Gemini 2.5 timestamp references for start and end in the prompt are being ignored

From the docs for “audio understanding”, I have used the timestamp references to transcribe portions of a large audio file using Gemini 2.0 and it seems to work adequately. But when trying with Gemini 2.5 (flash or pro), the timestamp reference for start and end seem to be completely ignored and Gemini responds with a transcription of the entire file. I would love to see if other folks are seeing this too, and if it is the case, is the documentation wrong for 2.5 and this feature has been removed for 2.5, or is this a bug in audio processing by 2.5?

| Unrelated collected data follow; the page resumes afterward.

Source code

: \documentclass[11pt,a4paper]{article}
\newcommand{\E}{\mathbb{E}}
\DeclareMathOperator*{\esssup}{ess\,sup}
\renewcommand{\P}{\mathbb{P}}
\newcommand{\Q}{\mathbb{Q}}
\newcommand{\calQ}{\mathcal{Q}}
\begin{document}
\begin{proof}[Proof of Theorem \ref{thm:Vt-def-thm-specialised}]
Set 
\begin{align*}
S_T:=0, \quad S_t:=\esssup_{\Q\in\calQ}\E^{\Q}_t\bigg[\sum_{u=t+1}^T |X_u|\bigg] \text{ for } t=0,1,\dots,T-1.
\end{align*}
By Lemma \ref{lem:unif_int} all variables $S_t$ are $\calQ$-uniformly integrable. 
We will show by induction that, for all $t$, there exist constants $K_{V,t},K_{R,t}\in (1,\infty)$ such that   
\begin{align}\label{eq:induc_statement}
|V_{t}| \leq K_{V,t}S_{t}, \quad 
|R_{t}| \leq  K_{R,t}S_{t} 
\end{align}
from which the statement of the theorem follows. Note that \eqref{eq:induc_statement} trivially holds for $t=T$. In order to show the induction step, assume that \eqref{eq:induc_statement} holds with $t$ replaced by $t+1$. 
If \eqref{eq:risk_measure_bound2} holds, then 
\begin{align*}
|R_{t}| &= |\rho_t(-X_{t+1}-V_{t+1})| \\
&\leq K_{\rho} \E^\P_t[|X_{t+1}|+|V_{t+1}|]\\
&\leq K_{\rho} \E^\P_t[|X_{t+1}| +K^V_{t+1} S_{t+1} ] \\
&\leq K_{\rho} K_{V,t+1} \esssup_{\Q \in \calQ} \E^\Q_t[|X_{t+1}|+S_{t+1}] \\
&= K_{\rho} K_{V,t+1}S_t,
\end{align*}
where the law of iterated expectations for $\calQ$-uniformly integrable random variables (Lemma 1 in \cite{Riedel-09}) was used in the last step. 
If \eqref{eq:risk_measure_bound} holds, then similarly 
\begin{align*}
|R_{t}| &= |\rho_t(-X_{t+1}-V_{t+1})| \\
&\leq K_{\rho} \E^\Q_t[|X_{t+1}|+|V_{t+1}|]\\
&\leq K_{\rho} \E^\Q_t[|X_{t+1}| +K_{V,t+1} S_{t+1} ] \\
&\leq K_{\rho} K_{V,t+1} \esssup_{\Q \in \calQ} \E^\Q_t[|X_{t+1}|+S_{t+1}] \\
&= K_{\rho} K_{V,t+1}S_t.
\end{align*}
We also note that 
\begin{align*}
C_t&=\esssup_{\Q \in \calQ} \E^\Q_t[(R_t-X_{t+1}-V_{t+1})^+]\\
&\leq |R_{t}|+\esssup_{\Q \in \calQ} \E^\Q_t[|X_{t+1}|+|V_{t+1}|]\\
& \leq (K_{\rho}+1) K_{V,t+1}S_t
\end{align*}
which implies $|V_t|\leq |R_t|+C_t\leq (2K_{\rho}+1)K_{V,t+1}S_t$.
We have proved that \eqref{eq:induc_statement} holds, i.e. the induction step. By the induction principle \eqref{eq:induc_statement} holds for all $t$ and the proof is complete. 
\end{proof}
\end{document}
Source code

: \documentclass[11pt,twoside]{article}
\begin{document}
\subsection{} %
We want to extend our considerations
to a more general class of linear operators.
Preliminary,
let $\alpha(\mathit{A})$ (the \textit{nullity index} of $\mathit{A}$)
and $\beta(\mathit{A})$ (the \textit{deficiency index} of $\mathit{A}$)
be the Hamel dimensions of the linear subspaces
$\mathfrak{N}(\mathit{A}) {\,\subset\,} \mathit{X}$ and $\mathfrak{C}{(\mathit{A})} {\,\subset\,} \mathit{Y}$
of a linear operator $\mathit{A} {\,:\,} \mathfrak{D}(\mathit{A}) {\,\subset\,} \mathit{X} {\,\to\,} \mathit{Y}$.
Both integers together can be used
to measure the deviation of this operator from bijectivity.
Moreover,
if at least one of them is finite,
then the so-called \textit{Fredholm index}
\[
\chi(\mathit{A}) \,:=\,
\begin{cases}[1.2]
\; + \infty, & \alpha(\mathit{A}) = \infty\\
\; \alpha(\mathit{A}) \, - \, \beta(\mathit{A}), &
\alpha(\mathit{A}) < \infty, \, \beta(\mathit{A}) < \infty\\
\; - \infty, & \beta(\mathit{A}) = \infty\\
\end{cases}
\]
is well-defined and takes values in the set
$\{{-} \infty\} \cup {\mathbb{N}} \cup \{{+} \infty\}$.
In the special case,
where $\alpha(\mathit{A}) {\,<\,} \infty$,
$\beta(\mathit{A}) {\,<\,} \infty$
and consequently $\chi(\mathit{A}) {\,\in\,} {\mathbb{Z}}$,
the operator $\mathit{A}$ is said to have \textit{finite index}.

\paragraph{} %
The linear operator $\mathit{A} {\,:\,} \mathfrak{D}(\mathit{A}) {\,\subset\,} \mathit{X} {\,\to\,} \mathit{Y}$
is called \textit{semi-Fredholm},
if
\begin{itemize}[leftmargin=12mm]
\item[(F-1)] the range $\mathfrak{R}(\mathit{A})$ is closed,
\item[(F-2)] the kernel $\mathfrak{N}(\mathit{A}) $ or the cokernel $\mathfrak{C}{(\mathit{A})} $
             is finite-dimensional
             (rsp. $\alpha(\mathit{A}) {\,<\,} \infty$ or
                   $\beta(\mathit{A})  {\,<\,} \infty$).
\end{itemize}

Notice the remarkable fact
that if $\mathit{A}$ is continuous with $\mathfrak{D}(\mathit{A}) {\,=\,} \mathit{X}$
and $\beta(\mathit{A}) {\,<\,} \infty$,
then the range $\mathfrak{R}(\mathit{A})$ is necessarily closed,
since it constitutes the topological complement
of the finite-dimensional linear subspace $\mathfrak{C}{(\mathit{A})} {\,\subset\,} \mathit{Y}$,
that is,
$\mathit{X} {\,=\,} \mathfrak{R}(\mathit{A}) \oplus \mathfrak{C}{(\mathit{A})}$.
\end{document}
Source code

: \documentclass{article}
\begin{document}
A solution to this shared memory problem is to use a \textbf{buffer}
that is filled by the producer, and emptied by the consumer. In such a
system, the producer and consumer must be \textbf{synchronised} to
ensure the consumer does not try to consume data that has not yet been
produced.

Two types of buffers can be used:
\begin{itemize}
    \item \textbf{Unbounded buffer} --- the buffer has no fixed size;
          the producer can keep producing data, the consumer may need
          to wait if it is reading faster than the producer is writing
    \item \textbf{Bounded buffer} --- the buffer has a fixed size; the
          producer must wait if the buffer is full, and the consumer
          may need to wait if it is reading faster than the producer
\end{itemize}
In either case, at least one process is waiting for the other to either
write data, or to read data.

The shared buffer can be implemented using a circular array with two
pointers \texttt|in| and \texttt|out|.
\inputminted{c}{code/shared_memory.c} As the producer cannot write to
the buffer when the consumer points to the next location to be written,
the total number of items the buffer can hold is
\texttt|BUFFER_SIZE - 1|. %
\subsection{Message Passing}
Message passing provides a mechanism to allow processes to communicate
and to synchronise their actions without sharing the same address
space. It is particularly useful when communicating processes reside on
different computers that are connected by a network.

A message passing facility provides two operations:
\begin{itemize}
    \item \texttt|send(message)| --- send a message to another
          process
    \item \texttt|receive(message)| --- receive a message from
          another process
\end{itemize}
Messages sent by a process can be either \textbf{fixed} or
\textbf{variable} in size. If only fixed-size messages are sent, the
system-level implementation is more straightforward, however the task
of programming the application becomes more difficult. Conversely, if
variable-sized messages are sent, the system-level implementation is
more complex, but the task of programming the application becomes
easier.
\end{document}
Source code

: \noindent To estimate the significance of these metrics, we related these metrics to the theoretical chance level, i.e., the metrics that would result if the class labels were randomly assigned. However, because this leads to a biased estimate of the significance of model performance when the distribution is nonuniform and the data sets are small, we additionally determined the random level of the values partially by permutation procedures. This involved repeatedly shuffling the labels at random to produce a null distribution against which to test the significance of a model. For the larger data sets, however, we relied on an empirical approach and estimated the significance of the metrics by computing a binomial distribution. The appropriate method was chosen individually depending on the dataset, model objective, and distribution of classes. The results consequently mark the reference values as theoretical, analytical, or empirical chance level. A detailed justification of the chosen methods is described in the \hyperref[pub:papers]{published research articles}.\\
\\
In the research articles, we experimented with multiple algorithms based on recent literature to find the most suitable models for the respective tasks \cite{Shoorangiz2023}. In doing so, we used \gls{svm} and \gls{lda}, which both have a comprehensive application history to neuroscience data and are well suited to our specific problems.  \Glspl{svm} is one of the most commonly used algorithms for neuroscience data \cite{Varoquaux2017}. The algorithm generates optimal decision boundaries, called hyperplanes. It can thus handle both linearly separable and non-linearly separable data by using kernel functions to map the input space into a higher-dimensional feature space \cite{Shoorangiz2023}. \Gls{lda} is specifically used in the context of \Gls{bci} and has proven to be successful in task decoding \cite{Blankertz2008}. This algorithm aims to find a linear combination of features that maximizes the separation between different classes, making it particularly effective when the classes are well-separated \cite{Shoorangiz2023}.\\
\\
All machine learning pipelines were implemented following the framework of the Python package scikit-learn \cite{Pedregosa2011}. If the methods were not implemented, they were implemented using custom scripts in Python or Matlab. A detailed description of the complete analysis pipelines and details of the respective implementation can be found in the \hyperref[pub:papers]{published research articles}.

I have instances where I want to process audio files in chunks and timestamp references were great for not having to split and upload separate files for processing. Like I said, this worked “alright” in 2.0 (not withstanding the output timestamp inaccuracies). I wanted to use 2.5 flash more as it seems to do much a much better job transcribing, and gives much more accurate timestamps.

I have mainly been testing this in Google AI Studio to try to get the prompt to work properly to no avail.

Reference to Docs: Audio understanding  |  Gemini API  |  Google AI for Developers

1 Like

Hi @warmbowski,

Welcome to the community!

Thank you for reporting this issue. I have observed that the timestamp reference for the start time is working as expected; however, the end time is not working. I will inform the team of this discrepancy.

I cannot get the start timestamp reference to work.

Sometimes, when I include timestamps in the prompt, like “Transcribe the audio from 45:00 to 60:00.”, it will start a time that isn’t the beginning, but it might start at audio around 24 minutes. Basically, it never starts or ends at the referenced time, and I cannot make out a rhyme or reason for the time it DOES choose to start or end. In addition to this, I just want to call out that since audio can be hours long, the format for start and end reference times should be hh:mm:ss.

This may be a secondary issue that I should maybe create a new topic for, but when I call out in the prompt that the format for outputted timestamps should be hh:mm:ss, it actually gives timestamps that represent mm:ss:millisecons. It does this consistently.

Let me know if you know of any better ways to prompt for timestamp format on transcripts with entries past the hour mark.